_What is expected_. Your output should match the listing below word for word, without any images.

_Records provided_.
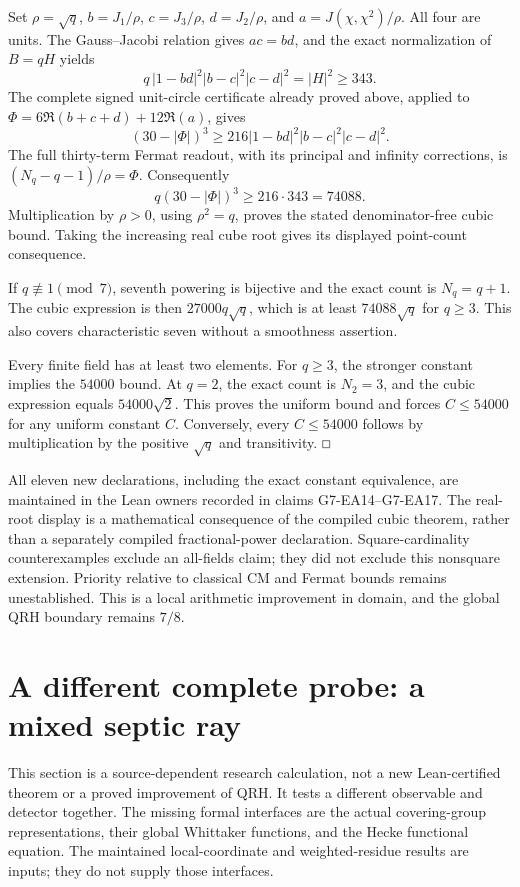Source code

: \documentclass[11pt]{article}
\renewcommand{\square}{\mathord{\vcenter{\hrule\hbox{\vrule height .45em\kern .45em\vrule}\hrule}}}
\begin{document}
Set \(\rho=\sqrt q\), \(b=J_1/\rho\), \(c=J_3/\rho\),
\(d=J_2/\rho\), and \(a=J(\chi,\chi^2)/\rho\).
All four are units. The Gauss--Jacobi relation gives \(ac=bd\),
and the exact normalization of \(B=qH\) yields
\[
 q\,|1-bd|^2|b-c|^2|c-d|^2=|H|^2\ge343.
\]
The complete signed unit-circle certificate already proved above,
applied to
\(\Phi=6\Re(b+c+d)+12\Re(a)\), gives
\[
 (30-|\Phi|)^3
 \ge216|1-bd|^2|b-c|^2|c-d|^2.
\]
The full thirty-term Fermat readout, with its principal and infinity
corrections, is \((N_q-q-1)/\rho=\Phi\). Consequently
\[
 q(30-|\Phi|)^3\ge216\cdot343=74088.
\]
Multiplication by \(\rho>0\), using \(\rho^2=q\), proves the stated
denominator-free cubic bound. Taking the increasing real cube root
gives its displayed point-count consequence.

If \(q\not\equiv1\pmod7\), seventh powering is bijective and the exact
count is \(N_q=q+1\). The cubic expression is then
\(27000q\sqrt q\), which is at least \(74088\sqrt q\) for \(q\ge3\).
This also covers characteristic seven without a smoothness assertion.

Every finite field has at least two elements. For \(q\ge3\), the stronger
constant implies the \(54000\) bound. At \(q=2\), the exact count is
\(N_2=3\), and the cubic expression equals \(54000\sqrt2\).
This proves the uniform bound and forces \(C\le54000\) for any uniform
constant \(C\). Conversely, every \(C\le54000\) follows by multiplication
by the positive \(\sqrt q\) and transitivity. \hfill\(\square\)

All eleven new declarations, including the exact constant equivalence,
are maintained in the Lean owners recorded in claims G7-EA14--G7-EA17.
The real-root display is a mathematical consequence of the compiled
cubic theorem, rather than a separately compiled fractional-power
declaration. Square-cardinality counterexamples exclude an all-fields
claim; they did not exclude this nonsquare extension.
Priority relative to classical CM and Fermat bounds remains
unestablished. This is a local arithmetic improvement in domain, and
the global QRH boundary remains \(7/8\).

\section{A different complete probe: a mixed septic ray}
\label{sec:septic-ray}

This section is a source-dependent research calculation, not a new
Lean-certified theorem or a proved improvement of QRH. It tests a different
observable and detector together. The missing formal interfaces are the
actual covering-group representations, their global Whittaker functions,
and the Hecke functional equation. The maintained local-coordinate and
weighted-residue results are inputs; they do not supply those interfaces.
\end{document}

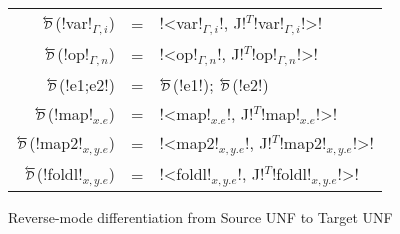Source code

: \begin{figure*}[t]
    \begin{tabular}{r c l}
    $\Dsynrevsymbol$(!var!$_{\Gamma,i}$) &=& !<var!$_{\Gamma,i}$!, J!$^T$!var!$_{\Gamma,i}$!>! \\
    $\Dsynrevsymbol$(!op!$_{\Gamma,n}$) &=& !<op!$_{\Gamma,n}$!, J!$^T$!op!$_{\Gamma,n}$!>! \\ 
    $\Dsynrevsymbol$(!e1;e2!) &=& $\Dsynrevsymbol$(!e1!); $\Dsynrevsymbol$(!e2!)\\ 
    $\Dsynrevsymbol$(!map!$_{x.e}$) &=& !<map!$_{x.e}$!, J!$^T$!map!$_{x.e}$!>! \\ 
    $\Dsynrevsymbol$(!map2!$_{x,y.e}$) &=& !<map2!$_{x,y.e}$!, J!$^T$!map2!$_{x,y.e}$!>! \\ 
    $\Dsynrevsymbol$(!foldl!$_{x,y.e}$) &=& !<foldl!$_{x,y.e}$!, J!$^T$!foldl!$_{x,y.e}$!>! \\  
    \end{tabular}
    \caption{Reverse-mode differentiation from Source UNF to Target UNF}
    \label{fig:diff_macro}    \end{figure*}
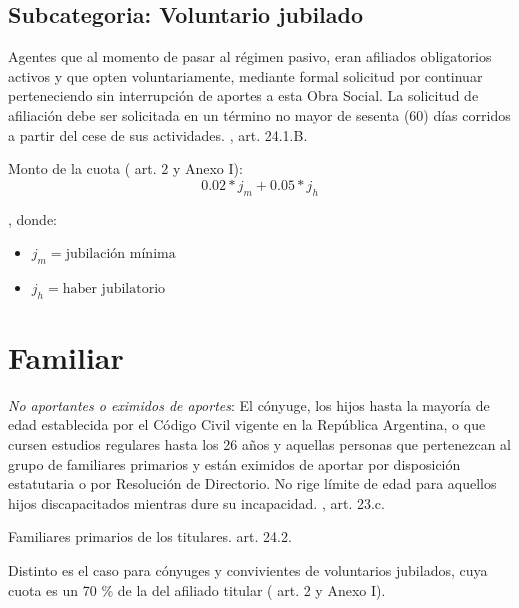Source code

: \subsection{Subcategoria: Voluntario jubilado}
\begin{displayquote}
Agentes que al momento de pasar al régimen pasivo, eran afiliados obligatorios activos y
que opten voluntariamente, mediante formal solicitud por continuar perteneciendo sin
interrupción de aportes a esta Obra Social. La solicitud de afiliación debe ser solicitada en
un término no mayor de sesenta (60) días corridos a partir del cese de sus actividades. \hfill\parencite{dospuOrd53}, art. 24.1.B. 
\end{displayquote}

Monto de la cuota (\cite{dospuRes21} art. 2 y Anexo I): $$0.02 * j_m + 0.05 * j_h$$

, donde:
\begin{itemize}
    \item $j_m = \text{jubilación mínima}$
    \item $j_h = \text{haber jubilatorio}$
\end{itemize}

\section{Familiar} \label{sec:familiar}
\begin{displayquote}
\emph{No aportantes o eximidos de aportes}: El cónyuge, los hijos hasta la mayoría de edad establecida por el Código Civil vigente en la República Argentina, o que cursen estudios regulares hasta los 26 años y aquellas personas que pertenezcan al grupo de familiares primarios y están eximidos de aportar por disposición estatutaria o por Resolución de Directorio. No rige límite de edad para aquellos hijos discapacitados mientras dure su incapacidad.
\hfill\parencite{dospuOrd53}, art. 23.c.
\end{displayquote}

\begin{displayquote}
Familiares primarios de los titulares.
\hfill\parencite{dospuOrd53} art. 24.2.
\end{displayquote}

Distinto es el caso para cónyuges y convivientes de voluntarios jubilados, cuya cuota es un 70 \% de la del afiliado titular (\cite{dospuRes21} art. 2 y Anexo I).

_Solved exercise_.
Source code

: \documentclass[11pt]{article}
\renewcommand{\square}{\mathord{\vcenter{\hrule\hbox{\vrule height .45em\kern .45em\vrule}\hrule}}}
\begin{document}
Set \(\rho=\sqrt q\), \(b=J_1/\rho\), \(c=J_3/\rho\),
\(d=J_2/\rho\), and \(a=J(\chi,\chi^2)/\rho\).
All four are units. The Gauss--Jacobi relation gives \(ac=bd\),
and the exact normalization of \(B=qH\) yields
\[
 q\,|1-bd|^2|b-c|^2|c-d|^2=|H|^2\ge343.
\]
The complete signed unit-circle certificate already proved above,
applied to
\(\Phi=6\Re(b+c+d)+12\Re(a)\), gives
\[
 (30-|\Phi|)^3
 \ge216|1-bd|^2|b-c|^2|c-d|^2.
\]
The full thirty-term Fermat readout, with its principal and infinity
corrections, is \((N_q-q-1)/\rho=\Phi\). Consequently
\[
 q(30-|\Phi|)^3\ge216\cdot343=74088.
\]
Multiplication by \(\rho>0\), using \(\rho^2=q\), proves the stated
denominator-free cubic bound. Taking the increasing real cube root
gives its displayed point-count consequence.

If \(q\not\equiv1\pmod7\), seventh powering is bijective and the exact
count is \(N_q=q+1\). The cubic expression is then
\(27000q\sqrt q\), which is at least \(74088\sqrt q\) for \(q\ge3\).
This also covers characteristic seven without a smoothness assertion.

Every finite field has at least two elements. For \(q\ge3\), the stronger
constant implies the \(54000\) bound. At \(q=2\), the exact count is
\(N_2=3\), and the cubic expression equals \(54000\sqrt2\).
This proves the uniform bound and forces \(C\le54000\) for any uniform
constant \(C\). Conversely, every \(C\le54000\) follows by multiplication
by the positive \(\sqrt q\) and transitivity. \hfill\(\square\)

All eleven new declarations, including the exact constant equivalence,
are maintained in the Lean owners recorded in claims G7-EA14--G7-EA17.
The real-root display is a mathematical consequence of the compiled
cubic theorem, rather than a separately compiled fractional-power
declaration. Square-cardinality counterexamples exclude an all-fields
claim; they did not exclude this nonsquare extension.
Priority relative to classical CM and Fermat bounds remains
unestablished. This is a local arithmetic improvement in domain, and
the global QRH boundary remains \(7/8\).

\section{A different complete probe: a mixed septic ray}
\label{sec:septic-ray}

This section is a source-dependent research calculation, not a new
Lean-certified theorem or a proved improvement of QRH. It tests a different
observable and detector together. The missing formal interfaces are the
actual covering-group representations, their global Whittaker functions,
and the Hecke functional equation. The maintained local-coordinate and
weighted-residue results are inputs; they do not supply those interfaces.
\end{document}

Source code

: \begin{figure*}[t]
    \begin{tabular}{r c l}
    $\Dsynrevsymbol$(!var!$_{\Gamma,i}$) &=& !<var!$_{\Gamma,i}$!, J!$^T$!var!$_{\Gamma,i}$!>! \\
    $\Dsynrevsymbol$(!op!$_{\Gamma,n}$) &=& !<op!$_{\Gamma,n}$!, J!$^T$!op!$_{\Gamma,n}$!>! \\ 
    $\Dsynrevsymbol$(!e1;e2!) &=& $\Dsynrevsymbol$(!e1!); $\Dsynrevsymbol$(!e2!)\\ 
    $\Dsynrevsymbol$(!map!$_{x.e}$) &=& !<map!$_{x.e}$!, J!$^T$!map!$_{x.e}$!>! \\ 
    $\Dsynrevsymbol$(!map2!$_{x,y.e}$) &=& !<map2!$_{x,y.e}$!, J!$^T$!map2!$_{x,y.e}$!>! \\ 
    $\Dsynrevsymbol$(!foldl!$_{x,y.e}$) &=& !<foldl!$_{x,y.e}$!, J!$^T$!foldl!$_{x,y.e}$!>! \\  
    \end{tabular}
    \caption{Reverse-mode differentiation from Source UNF to Target UNF}
    \label{fig:diff_macro}    \end{figure*}
Source code

: \subsection{Subcategoria: Voluntario jubilado}
\begin{displayquote}
Agentes que al momento de pasar al régimen pasivo, eran afiliados obligatorios activos y
que opten voluntariamente, mediante formal solicitud por continuar perteneciendo sin
interrupción de aportes a esta Obra Social. La solicitud de afiliación debe ser solicitada en
un término no mayor de sesenta (60) días corridos a partir del cese de sus actividades. \hfill\parencite{dospuOrd53}, art. 24.1.B. 
\end{displayquote}

Monto de la cuota (\cite{dospuRes21} art. 2 y Anexo I): $$0.02 * j_m + 0.05 * j_h$$

, donde:
\begin{itemize}
    \item $j_m = \text{jubilación mínima}$
    \item $j_h = \text{haber jubilatorio}$
\end{itemize}

\section{Familiar} \label{sec:familiar}
\begin{displayquote}
\emph{No aportantes o eximidos de aportes}: El cónyuge, los hijos hasta la mayoría de edad establecida por el Código Civil vigente en la República Argentina, o que cursen estudios regulares hasta los 26 años y aquellas personas que pertenezcan al grupo de familiares primarios y están eximidos de aportar por disposición estatutaria o por Resolución de Directorio. No rige límite de edad para aquellos hijos discapacitados mientras dure su incapacidad.
\hfill\parencite{dospuOrd53}, art. 23.c.
\end{displayquote}

\begin{displayquote}
Familiares primarios de los titulares.
\hfill\parencite{dospuOrd53} art. 24.2.
\end{displayquote}

Distinto es el caso para cónyuges y convivientes de voluntarios jubilados, cuya cuota es un 70 \% de la del afiliado titular (\cite{dospuRes21} art. 2 y Anexo I).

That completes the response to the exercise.